=== Exercise prompt ===
Copy out all lines from the material that contain the string "public".

=== Given records ===
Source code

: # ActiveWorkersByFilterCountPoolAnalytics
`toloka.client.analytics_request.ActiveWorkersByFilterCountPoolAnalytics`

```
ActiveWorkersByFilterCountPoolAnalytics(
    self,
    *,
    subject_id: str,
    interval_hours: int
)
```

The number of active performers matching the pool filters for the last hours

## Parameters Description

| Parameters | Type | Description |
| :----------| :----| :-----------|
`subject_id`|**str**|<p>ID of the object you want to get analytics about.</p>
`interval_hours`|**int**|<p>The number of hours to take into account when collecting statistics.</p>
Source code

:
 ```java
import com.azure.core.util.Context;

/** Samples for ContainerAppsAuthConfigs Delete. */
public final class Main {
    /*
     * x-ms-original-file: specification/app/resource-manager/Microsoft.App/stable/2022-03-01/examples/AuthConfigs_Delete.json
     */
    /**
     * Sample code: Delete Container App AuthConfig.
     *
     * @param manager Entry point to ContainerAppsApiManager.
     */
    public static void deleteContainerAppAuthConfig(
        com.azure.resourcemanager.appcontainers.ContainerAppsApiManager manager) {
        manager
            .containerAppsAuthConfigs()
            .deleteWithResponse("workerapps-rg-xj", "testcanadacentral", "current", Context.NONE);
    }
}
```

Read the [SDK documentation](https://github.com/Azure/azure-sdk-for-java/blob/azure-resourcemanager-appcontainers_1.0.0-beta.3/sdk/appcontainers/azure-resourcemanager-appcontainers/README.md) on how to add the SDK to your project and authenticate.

=== Exercise output ===
public final class Main {
    public static void deleteContainerAppAuthConfig(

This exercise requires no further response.